The spatial order in the display facilitates a convenient and
quick visual inspection of the similarity relationships of the input
data as well as their clustering tendency, and comes in handy in the
verification and validation of data samples. Moreover, with proper
calibration of the models, the clustering and classification of the
data become explicit.
The rest of this article concentrates on the SOM principles and
applications. The SOM has been used extensively as a visualization
tool in exploratory data analysis. It has had plenty of practical
applications ranging from industrial process control and finance
analyses to the management of very large document collections.
New, promising applications exist in bioinformatics. The largest
applications so far have been in the management and retrieval of
textual documents, of which this paper contains two examples.
Many versions of the SOM algorithms have been suggested
over the years. They are too numerous to be reviewed here; cf.
the extensive bibliographies mentioned as Refs. (Kaski, Kangas, &
Kohonen, 1998; Oja, Kaski, & Kohonen, 2003; Pöllä, Honkela, &
Kohonen, 2009). See also the Discussion, Section 7.

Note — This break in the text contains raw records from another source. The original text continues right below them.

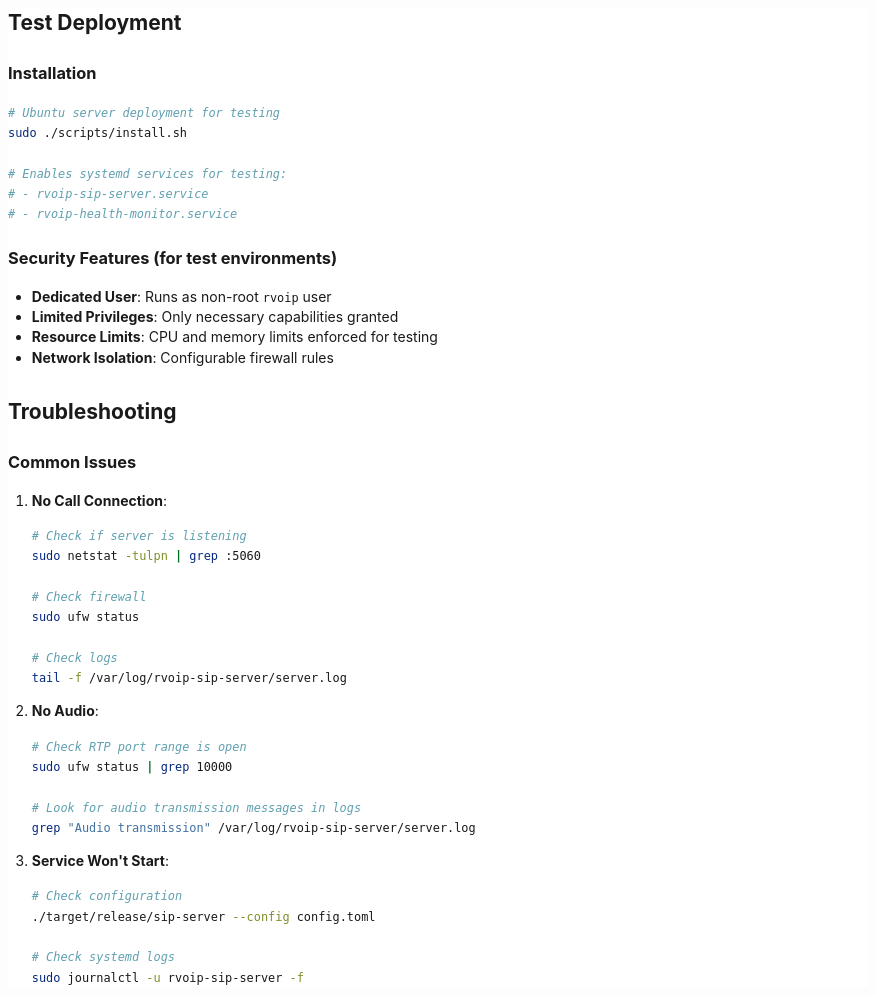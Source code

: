 ## Test Deployment

### Installation
```bash
# Ubuntu server deployment for testing
sudo ./scripts/install.sh

# Enables systemd services for testing:
# - rvoip-sip-server.service
# - rvoip-health-monitor.service
```

### Security Features (for test environments)
- **Dedicated User**: Runs as non-root `rvoip` user
- **Limited Privileges**: Only necessary capabilities granted
- **Resource Limits**: CPU and memory limits enforced for testing
- **Network Isolation**: Configurable firewall rules

## Troubleshooting

### Common Issues

1. **No Call Connection**:
   ```bash
   # Check if server is listening
   sudo netstat -tulpn | grep :5060
   
   # Check firewall
   sudo ufw status
   
   # Check logs
   tail -f /var/log/rvoip-sip-server/server.log
   ```

2. **No Audio**:
   ```bash
   # Check RTP port range is open
   sudo ufw status | grep 10000
   
   # Look for audio transmission messages in logs
   grep "Audio transmission" /var/log/rvoip-sip-server/server.log
   ```

3. **Service Won't Start**:
   ```bash
   # Check configuration
   ./target/release/sip-server --config config.toml
   
   # Check systemd logs
   sudo journalctl -u rvoip-sip-server -f
   ```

3.2. Calibration of the SOM
If the input items fall in a finite number of classes, the different
models can be made to correspond to these classes and to
be provided with corresponding symbolic labels. This kind of
calibration of the models can be made in two ways: 1. If the
number of input items is sufficiently large, one can first study the
distribution of matches that all of the input data items make with
the various models. A particular model is labeled according to that
class that occurs in the majority of input samples that match with this
model. In the case of a tie, one may carry out, e.g., a majority voting
over a larger neighborhood of the model. 2. If there is only a smaller
number of input data items available so that the above majority
voting makes no sense (e.g., there are too many ties, or there are no
hits at some of the models), one can apply the so-called k-nearest-
neighbors (kNN) method. For each model, those k input data items
that are closest to it (in the metric applied in the construction of
the SOM) are searched, and a majority voting over them is carried
out to determine the most probable classification of the node. In
the case of a tie, the value of k is increased until the tie is resolved.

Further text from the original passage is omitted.